The “No Stone Unturned” Method

This is for the truest of the true conjugaters! Max-effort method, dynamic-effort method, repetition method, or die! This option will allow you to train all three methods in-season and not over-train your athletes. This layout is very simple and time-effective.  We basically would cut the dynamic work volume in half and then hit a couple of work-up sets after your speed work.

Day 1

MAX EFFORT LOWER

  1. Tissue prep
  2. Warm-up
  3. Jumps
  4. Dynamic-effort sets followed by heavy sets: 4x2 @ 40-65% (depending what your goals are): Work up to a couple of heavy doubles at a certain RPE or use higher percents
  5. Accessory movements
  6. Mobility/reset

Day 2

  1. Tissue prep
  2. Warm-up
  3. Throws
  4. Dynamic-effort sets followed by heavy sets: 4x2 @ 40-65% (depending what your goals are): Work up to a couple of heavy doubles at a certain RPE or use higher percents
  5. Accessory movements
  6. Mobility/reset 

The “Weekly Alternating” Method

This is simply a combination of the “I Don’t Want My Athletes Doing Anything Heavy InSeason” and the “You Have to Train Heavy to Get Strong” methods. All you do is alternate “heavy” and “speed” weeks.

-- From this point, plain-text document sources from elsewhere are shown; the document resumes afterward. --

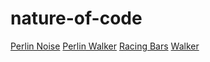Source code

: # nature-of-code

[Perlin Noise](https://alpha.editor.p5js.org/remylindsay/sketches/Hk17KmAjM)
[Perlin Walker](https://alpha.editor.p5js.org/remylindsay/sketches/rkHx_XAiM)
[Racing Bars](https://alpha.editor.p5js.org/remylindsay/sketches/HkWdFX0jz)
[Walker](https://alpha.editor.p5js.org/remylindsay/sketches/HJxJqXRjf)
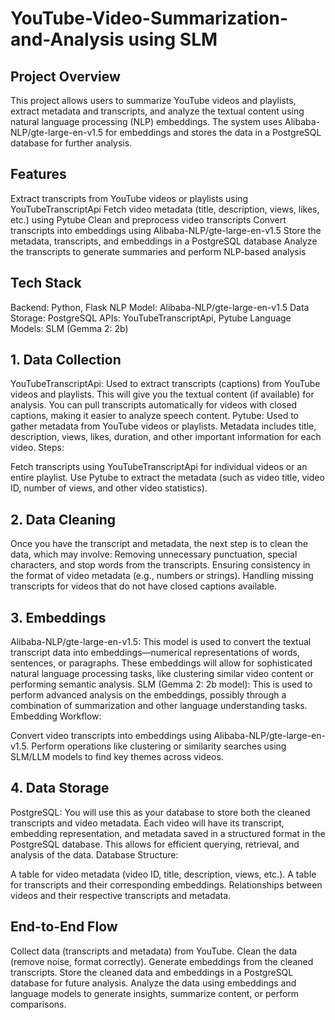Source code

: # YouTube-Video-Summarization-and-Analysis using SLM

## Project Overview
This project allows users to summarize YouTube videos and playlists, extract metadata and transcripts, and analyze the textual content using natural language processing (NLP) embeddings. The system uses Alibaba-NLP/gte-large-en-v1.5 for embeddings and stores the data in a PostgreSQL database for further analysis.

## Features
Extract transcripts from YouTube videos or playlists using YouTubeTranscriptApi
Fetch video metadata (title, description, views, likes, etc.) using Pytube
Clean and preprocess video transcripts
Convert transcripts into embeddings using Alibaba-NLP/gte-large-en-v1.5
Store the metadata, transcripts, and embeddings in a PostgreSQL database
Analyze the transcripts to generate summaries and perform NLP-based analysis

## Tech Stack
Backend: Python, Flask
NLP Model: Alibaba-NLP/gte-large-en-v1.5
Data Storage: PostgreSQL
APIs: YouTubeTranscriptApi, Pytube
Language Models: SLM (Gemma 2: 2b)

## 1. Data Collection
YouTubeTranscriptApi: Used to extract transcripts (captions) from YouTube videos and playlists. This will give you the textual content (if available) for analysis.
You can pull transcripts automatically for videos with closed captions, making it easier to analyze speech content.
Pytube: Used to gather metadata from YouTube videos or playlists.
Metadata includes title, description, views, likes, duration, and other important information for each video.
Steps:

Fetch transcripts using YouTubeTranscriptApi for individual videos or an entire playlist.
Use Pytube to extract the metadata (such as video title, video ID, number of views, and other video statistics).
## 2. Data Cleaning
Once you have the transcript and metadata, the next step is to clean the data, which may involve:
Removing unnecessary punctuation, special characters, and stop words from the transcripts.
Ensuring consistency in the format of video metadata (e.g., numbers or strings).
Handling missing transcripts for videos that do not have closed captions available.
## 3. Embeddings
Alibaba-NLP/gte-large-en-v1.5: This model is used to convert the textual transcript data into embeddings—numerical representations of words, sentences, or paragraphs.
These embeddings will allow for sophisticated natural language processing tasks, like clustering similar video content or performing semantic analysis.
SLM (Gemma 2: 2b model): This is used to perform advanced analysis on the embeddings, possibly through a combination of summarization and other language understanding tasks.
Embedding Workflow:

Convert video transcripts into embeddings using Alibaba-NLP/gte-large-en-v1.5.
Perform operations like clustering or similarity searches using SLM/LLM models to find key themes across videos.
## 4. Data Storage
PostgreSQL: You will use this as your database to store both the cleaned transcripts and video metadata.
Each video will have its transcript, embedding representation, and metadata saved in a structured format in the PostgreSQL database.
This allows for efficient querying, retrieval, and analysis of the data.
Database Structure:

A table for video metadata (video ID, title, description, views, etc.).
A table for transcripts and their corresponding embeddings.
Relationships between videos and their respective transcripts and metadata.
## End-to-End Flow
Collect data (transcripts and metadata) from YouTube.
Clean the data (remove noise, format correctly).
Generate embeddings from the cleaned transcripts.
Store the cleaned data and embeddings in a PostgreSQL database for future analysis.
Analyze the data using embeddings and language models to generate insights, summarize content, or perform comparisons.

With any of these methods, I always found it beneficial to run a mini “peaking phase” going into our most important time of the year. For example, if we were four weeks out from the tournament, we would drop some bar percentages and increase band tensions to increase bar speed and guide the training toward our athletic goals. This is detailed week by week in my Coaches blog under the “Men’s Basketball 7,6,5,4,3,2,1 weeks out” posts.